Data for the task:
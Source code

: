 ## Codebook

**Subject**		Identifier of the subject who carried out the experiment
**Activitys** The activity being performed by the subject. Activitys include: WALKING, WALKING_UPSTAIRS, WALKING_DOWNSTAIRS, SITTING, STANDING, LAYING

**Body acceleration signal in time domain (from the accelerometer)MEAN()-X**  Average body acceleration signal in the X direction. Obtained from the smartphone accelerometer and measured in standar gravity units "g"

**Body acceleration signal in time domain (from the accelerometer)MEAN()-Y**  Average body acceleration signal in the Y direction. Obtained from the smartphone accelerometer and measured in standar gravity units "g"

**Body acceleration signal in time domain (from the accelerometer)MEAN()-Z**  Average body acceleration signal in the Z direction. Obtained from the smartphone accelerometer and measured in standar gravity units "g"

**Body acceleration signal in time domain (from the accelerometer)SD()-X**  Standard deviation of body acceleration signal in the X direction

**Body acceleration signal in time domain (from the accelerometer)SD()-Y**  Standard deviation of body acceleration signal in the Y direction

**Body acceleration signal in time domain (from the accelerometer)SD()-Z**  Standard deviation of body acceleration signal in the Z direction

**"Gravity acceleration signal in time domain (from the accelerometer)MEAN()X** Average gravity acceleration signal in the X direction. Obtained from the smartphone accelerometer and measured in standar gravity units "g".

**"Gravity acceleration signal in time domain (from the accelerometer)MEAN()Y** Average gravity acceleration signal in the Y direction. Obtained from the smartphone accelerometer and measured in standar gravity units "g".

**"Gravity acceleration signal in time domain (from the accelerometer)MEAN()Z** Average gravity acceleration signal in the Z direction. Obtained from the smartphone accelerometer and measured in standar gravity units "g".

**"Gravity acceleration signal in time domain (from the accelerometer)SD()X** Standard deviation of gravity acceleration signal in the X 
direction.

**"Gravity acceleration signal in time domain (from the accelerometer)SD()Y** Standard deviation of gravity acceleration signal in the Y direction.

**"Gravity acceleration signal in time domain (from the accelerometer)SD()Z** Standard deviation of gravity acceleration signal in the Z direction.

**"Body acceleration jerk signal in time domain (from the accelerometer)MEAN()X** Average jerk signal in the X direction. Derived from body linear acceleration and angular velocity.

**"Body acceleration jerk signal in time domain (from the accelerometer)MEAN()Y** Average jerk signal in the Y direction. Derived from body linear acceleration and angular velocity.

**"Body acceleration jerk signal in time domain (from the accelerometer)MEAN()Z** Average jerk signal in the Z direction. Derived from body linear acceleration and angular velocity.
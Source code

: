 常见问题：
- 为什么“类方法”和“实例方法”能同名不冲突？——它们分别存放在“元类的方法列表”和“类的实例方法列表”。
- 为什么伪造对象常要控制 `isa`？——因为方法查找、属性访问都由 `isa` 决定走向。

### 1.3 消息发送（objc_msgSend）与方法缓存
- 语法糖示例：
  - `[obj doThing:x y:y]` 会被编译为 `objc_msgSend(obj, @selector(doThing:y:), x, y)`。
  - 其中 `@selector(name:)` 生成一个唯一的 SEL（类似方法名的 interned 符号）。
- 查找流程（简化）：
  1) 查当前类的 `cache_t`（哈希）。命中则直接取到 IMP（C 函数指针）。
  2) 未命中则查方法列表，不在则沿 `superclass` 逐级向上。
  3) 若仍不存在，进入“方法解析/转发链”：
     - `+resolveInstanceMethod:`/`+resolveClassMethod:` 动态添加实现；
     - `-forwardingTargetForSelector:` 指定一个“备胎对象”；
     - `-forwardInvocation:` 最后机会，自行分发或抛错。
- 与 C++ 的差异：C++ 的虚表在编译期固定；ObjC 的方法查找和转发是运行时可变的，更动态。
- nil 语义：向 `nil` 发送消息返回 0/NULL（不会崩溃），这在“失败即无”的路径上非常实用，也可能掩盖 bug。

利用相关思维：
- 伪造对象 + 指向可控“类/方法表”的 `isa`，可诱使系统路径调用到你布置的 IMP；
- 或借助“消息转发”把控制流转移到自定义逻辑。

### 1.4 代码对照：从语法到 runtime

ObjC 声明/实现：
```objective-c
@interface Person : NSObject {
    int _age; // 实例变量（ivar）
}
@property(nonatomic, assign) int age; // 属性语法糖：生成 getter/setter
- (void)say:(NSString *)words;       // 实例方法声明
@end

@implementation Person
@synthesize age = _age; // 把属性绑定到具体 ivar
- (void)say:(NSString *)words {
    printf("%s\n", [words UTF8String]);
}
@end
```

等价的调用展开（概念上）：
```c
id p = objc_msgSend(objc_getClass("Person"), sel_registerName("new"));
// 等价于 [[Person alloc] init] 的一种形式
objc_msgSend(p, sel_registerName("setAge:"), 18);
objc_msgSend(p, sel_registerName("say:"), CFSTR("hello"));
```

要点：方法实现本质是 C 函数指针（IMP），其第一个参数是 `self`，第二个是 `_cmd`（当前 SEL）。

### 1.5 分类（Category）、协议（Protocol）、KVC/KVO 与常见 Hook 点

What you have to do: Look above for the line with "out the experiment" and the line with "accelerometer)MEAN()X** Average gravity"; transcribe both and all lines in between, exactly, and nothing else.

Expected answer:
**Subject**		Identifier of the subject who carried out the experiment
**Activitys** The activity being performed by the subject. Activitys include: WALKING, WALKING_UPSTAIRS, WALKING_DOWNSTAIRS, SITTING, STANDING, LAYING

**Body acceleration signal in time domain (from the accelerometer)MEAN()-X**  Average body acceleration signal in the X direction. Obtained from the smartphone accelerometer and measured in standar gravity units "g"

**Body acceleration signal in time domain (from the accelerometer)MEAN()-Y**  Average body acceleration signal in the Y direction. Obtained from the smartphone accelerometer and measured in standar gravity units "g"

**Body acceleration signal in time domain (from the accelerometer)MEAN()-Z**  Average body acceleration signal in the Z direction. Obtained from the smartphone accelerometer and measured in standar gravity units "g"

**Body acceleration signal in time domain (from the accelerometer)SD()-X**  Standard deviation of body acceleration signal in the X direction

**Body acceleration signal in time domain (from the accelerometer)SD()-Y**  Standard deviation of body acceleration signal in the Y direction

**Body acceleration signal in time domain (from the accelerometer)SD()-Z**  Standard deviation of body acceleration signal in the Z direction

**"Gravity acceleration signal in time domain (from the accelerometer)MEAN()X** Average gravity acceleration signal in the X direction. Obtained from the smartphone accelerometer and measured in standar gravity units "g".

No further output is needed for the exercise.